Jun 15, 2014

A Choral Dream about to come true

It’s happening! It’s unreal, but it’s happening!

I am a choral singer, I’ve been singing in choirs most my life, and the greater deal in Kammarkören Sångkraft, Sångkraft Chamber Choir. In the late eighties me and my friend Pälle, a tenor in Sångkraft, started planning on an international choir festival in Umeå. Umeå is a festival city. At that time the Jazz Festival, the Chamber Music Festival and the Folk Festival. Our idea was that Umeå was lacking a choir festival.

We also had a very clear idea of what kind of festival we wanted to create. Our experience from visiting festivals in Europe was that the bigger ones with a lot of choirs spread out over a large area wasn’t as fun as the tighter ones where you constantly ran in to each other. We wanted a warm and welcoming festival offering high quality choral music.

1989 Pälle and I walked in to the City Cultural Department with a hand written document in a bender. The head of the Umeå Festivals listened to us for a good while, really liked the idea and said Go! Only, he didn’t give us any money. I still remember the weird and uncomfortable feeling standing on the winter side walk afterwards. Kind of loved and rejected at the same time. There was no way Sångkraft could make the festival happen on a volunteer basis, and the plans for an international choir festival in Umeå was filed in the far back of my private book shelf.

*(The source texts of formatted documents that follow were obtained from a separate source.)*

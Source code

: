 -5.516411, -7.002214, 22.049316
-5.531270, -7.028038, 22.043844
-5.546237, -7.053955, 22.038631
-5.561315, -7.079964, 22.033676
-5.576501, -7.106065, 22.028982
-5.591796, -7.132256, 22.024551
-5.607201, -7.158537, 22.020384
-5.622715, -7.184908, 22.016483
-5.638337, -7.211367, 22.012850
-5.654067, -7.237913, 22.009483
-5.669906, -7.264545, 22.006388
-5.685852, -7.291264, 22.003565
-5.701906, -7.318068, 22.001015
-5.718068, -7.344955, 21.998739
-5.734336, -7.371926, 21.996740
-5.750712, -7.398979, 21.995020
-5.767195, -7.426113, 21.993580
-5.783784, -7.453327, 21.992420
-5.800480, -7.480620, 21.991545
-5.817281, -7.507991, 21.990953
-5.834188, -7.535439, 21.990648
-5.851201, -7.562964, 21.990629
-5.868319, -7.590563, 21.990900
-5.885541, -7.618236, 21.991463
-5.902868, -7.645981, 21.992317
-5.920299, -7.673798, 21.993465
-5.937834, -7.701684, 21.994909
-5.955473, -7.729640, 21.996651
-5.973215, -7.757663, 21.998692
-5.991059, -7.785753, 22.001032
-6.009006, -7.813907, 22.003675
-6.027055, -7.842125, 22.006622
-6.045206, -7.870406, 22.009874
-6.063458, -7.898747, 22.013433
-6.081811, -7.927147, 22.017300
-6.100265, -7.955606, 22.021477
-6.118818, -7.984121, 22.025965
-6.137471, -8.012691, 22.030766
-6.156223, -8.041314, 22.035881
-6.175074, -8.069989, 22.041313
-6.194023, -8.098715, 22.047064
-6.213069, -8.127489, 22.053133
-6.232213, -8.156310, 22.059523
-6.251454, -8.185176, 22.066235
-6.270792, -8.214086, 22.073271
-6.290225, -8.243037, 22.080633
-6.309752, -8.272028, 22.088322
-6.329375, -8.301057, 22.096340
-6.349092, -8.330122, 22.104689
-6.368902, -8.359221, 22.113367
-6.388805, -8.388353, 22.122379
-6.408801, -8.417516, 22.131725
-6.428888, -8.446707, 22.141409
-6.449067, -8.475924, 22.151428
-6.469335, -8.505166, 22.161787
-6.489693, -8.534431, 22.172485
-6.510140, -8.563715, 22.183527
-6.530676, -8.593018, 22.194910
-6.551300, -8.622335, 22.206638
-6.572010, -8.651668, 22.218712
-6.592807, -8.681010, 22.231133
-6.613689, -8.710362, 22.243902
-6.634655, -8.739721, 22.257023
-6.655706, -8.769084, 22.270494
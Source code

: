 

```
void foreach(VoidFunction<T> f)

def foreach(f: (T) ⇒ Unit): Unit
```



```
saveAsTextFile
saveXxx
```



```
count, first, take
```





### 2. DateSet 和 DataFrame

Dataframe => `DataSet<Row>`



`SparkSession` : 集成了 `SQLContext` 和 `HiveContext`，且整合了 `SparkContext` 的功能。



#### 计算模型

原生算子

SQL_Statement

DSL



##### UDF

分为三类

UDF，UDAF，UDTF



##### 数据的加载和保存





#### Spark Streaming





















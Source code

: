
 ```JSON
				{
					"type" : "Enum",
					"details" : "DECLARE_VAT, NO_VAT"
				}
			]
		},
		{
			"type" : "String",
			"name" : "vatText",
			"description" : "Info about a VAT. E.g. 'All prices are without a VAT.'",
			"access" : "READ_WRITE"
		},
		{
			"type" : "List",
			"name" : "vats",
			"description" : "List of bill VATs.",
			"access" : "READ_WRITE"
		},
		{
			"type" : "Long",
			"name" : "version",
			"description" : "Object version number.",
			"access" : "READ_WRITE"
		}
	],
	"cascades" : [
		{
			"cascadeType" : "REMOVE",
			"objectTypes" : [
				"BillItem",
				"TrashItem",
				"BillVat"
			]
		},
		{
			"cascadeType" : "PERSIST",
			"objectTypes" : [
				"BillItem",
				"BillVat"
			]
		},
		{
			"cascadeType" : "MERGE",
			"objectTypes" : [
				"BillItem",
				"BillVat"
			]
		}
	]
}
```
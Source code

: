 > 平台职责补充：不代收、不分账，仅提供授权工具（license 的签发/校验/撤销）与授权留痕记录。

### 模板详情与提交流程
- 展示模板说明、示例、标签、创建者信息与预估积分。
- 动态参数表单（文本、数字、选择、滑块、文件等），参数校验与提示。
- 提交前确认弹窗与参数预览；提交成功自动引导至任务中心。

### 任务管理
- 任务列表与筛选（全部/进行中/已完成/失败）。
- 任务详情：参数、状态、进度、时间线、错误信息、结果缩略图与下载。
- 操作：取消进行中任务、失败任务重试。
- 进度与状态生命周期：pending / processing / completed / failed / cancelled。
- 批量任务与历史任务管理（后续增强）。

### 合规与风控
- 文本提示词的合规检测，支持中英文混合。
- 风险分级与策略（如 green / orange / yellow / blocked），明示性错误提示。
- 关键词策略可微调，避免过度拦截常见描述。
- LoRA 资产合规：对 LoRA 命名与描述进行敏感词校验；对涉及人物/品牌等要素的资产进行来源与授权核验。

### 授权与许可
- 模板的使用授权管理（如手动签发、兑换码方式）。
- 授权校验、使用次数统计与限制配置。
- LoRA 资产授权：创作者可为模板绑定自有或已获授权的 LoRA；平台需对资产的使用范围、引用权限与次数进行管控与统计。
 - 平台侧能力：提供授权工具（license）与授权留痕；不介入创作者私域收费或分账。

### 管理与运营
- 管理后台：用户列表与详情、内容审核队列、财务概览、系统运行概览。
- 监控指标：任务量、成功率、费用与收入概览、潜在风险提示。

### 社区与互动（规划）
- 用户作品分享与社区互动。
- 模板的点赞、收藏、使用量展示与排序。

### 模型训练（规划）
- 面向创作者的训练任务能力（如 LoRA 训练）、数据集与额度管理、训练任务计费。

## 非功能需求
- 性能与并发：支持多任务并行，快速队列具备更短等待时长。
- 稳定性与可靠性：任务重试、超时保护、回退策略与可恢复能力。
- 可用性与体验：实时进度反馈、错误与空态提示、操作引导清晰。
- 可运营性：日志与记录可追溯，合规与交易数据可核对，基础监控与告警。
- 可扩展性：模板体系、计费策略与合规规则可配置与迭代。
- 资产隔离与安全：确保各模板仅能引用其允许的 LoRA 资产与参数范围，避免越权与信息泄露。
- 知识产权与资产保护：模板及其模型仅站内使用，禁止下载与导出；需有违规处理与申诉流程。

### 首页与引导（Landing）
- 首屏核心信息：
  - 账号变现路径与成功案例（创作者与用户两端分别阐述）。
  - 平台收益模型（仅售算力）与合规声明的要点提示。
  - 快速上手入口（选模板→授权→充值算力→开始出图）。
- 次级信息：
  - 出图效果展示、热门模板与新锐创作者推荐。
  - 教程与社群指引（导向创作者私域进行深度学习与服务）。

Time passed, I took a 16 year sabbatical from singing and on my return 2009 a couple of people were toying the idea of a festival again. More festivals around Europe had been visited over the years and the impression was the same as during the eighties: if you don’t get to share and connect you are loosing the very idea of a festival. Once again we knew what we wanted to do and create.

Umeå is still and even more so a festival city, extended with several pop and rock festivals and MADE, the international, eclectic festival for performing arts at NorrlandsOperan, the Umeå opera house. But the timing was different than in the late eighties: Umeå was elected the European Capital of Culture 2014!

At the time a group of 6-7 people in Sångkraft started fantasizing about an international choir festival, the year for the Capital of Culture was pretty much empty. Umeå had won the title but didn't have much to fill the title with. After pitching the idea to the choir, them buying it, we were quite fast on formulating a concept, making a preliminary budget and presenting it to the City. 

While other cultural players in Umeå have been fighting hard with very little result in the Capital of Culture process, the Sångkraft Chamber Choir choir festival concept and budget was approved at an early stage. The fantasy was suddenly real and the choir was facing something we had no practical experience from. Enchantment was mixed with fear as we were up to the evidence, high expectations from the Capital of Culture has been a pretty heavy load on our inexperienced shoulders.  

So, the concept was a given. And the time of the year for the festival too. We wanted to attract singers from the world with the most exotic feature of northern Sweden: the Midsummer light!

During a dinner at a summer glass porch we came up with the given name: A Choral Midsummer Light’s Dream. Added with the subheading Umeå International Choir Festival. Perfect, it was perfect! Trouble 1, actually, is the artist behind the logotype, and we created a visual identity transferring the early summer shimmering greenery and light in our minds, into a picture.

Hundreds, thousands of work hours later, Sångkraft Chamber Choir is now at the home stretch fore the start of the historic first international choir festival in Umeå. On Monday the first choirs will be arriving and on Tuesday A Choral Midsummer Light’s Dream will be inaugurated, continuing until Saturday. 34 vocal ensembles from 8 countries, altogether about 800 singers, will make Umeå sing 24-7 for the next week!

Every Sångkraft member will have a special assignment: hosts for visiting choirs, office duty, coordinating the parade for the inauguration, work shop hosts, MC-ing concerts, drive the bus to the airport, selling tickets, picking the flowers for the May pole, bus hosts, at the door concert service a s o, a s o, a s o… 

Malls, out door stages, churches and concert halls will be the scene for the vision a group of just a few imagined five years ago. Even what Pälle and I were planning 25 years ago! Connecting and sharing in music and in person. Finishing the festival with a traditional Midsummers celebration on Midsummer’s Eve, and a grand finale on Midsummer’s Day premiering Lux Arcticas, a piece composed on commission for A Choral Midsummer Light’s Dream, performed by hundreds of singers.

Are we excited? Yes we are! Are we scared? Not any more. Can we do this, yes we can, let’s go!!!